Gegen die defensiv eingestellten Hausherren nahmen die Kickers vor 7250 Fans also die ihnen zugedachte Rolle an – und hatten auch gleich die ersten Torchancen durch Sandrino Braun (12.) und Fabio Leutenecker (28.), der am Pfosten scheiterte. Dann war Lhadji Badiane per Kopfball nahe an der Führung. „Uns fehlen zurzeit ein paar Prozent, die den Unterschied ausmachen“, sagte der Sportdirektor Michael Zeyer, der nach 36 Minuten mitansehen musste, wie seine Elf klassisch ausgekontert wurde: Aues Björn Kluft blieb vor dem Tor eiskalt – und köpfte das 1:0 (36.).

„Wichtig ist, dass unsere Spielanlage stimmt. Wir können nicht immer davon ausgehen, dass wir auswärts dominant auftreten, unser Spiel durchziehen und auch gewinnen“, sagte Horst Steffen, „manchmal entscheidet auch die Tagesform.“ Und die stimmte diesmal beim Gegner, der seine Führung in einer chancenarmen zweiten Hälfte zunächst gut verteidigte.
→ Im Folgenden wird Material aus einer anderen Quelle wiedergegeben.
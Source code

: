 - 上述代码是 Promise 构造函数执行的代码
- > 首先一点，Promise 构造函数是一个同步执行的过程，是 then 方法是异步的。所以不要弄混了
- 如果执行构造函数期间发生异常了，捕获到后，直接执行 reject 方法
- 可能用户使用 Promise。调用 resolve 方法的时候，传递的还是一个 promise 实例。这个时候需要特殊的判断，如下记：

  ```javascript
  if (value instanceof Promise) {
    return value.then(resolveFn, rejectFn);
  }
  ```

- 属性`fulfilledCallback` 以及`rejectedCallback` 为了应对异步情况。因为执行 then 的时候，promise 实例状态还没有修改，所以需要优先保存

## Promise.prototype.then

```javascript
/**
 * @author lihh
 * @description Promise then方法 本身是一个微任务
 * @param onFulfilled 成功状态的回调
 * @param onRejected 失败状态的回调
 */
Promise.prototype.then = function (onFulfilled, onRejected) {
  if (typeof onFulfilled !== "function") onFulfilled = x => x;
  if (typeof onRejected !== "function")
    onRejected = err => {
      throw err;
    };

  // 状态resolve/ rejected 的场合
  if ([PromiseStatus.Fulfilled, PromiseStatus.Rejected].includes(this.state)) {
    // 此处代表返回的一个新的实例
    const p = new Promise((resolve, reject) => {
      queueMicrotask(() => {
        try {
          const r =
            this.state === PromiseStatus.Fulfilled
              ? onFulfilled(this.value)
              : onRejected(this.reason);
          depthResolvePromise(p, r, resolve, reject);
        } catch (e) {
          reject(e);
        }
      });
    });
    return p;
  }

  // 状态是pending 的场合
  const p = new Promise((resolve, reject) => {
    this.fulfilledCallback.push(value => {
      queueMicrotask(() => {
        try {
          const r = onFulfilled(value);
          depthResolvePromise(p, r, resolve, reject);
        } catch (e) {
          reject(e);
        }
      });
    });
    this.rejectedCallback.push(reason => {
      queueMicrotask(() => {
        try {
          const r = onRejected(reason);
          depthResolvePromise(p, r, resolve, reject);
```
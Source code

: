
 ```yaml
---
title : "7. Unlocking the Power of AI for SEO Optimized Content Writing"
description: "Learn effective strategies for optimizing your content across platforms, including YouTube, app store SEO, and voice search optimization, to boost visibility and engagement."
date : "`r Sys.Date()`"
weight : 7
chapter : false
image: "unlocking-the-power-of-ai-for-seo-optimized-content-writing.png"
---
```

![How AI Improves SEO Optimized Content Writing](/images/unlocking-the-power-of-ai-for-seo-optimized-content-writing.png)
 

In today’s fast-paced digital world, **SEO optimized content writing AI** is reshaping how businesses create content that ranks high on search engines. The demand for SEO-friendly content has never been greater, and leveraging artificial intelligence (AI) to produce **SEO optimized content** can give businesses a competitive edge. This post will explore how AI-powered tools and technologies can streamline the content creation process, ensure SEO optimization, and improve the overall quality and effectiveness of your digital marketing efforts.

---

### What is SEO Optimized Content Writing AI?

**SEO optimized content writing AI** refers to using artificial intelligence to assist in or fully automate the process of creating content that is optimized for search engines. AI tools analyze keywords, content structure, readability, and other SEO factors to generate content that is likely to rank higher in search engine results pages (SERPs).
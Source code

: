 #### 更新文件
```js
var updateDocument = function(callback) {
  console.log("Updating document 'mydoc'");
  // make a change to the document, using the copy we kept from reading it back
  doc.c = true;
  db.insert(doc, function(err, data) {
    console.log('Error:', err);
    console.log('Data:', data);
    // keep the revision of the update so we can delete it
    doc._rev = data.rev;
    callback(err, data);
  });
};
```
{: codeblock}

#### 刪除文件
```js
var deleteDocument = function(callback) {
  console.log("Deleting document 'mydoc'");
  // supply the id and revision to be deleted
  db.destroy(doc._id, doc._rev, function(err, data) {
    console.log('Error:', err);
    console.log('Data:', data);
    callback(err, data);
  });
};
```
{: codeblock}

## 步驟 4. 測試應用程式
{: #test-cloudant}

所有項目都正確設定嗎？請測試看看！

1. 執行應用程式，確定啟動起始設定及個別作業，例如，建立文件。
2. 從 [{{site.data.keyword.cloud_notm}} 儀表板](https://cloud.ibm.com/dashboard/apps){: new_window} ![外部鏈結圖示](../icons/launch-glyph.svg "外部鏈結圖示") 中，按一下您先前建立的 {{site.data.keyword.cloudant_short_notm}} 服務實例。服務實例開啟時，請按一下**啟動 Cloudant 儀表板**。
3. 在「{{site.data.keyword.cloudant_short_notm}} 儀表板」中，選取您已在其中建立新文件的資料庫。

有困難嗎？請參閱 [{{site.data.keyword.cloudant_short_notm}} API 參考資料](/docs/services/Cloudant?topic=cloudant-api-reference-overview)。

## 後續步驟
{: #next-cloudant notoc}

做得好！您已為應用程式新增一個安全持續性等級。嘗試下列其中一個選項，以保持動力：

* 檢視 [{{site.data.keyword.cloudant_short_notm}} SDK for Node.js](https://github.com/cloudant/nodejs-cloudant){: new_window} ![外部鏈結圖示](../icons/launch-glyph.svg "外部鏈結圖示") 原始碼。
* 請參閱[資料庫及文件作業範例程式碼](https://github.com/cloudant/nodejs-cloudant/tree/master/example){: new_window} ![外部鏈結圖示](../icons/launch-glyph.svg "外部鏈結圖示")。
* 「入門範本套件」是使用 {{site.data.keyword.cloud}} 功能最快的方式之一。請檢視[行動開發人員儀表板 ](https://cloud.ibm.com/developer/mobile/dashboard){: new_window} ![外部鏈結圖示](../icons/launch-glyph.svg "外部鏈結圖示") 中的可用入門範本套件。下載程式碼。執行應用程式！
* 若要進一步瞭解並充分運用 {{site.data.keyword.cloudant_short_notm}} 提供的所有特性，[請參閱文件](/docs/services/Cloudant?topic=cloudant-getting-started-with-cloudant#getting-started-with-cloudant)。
Rote Karte für den Torhüter Carl Klaus

Dann rückte der junge Kickers-Torhüter Carl Klaus unfreiwillig in den Mittelpunkt: Als seine Kollegen alles nach vorne warfen, steuerte plötzlich Aues von RB Leipzig verpflichteter Stürmer Tom Nattermann durch den Sechzehner. „Ich mache ihm da keine Vorwürfe – so etwas passiert eben, wenn man kurz vor Schluss mit 0:1 hinten liegt“, sagte der Manager Zeyer zu der Szene, die seinem Torwart letztlich die Rote Karte einbrachte. Denn als Klaus nach dem Ball hechtete, fiel Nattermann – und der Schiedsrichter Günter Perl entschied zu Recht auf Platzverweis und Strafstoß (84.). Den Elfmeter verwandelte Sebastian Hertner zum 2:0 für Aue. Weil die Kickers zu diesem Zeitpunkt bereits dreimal ausgewechselt hatten, musste Manuel Fischer ins Tor – und hätte fast gehalten.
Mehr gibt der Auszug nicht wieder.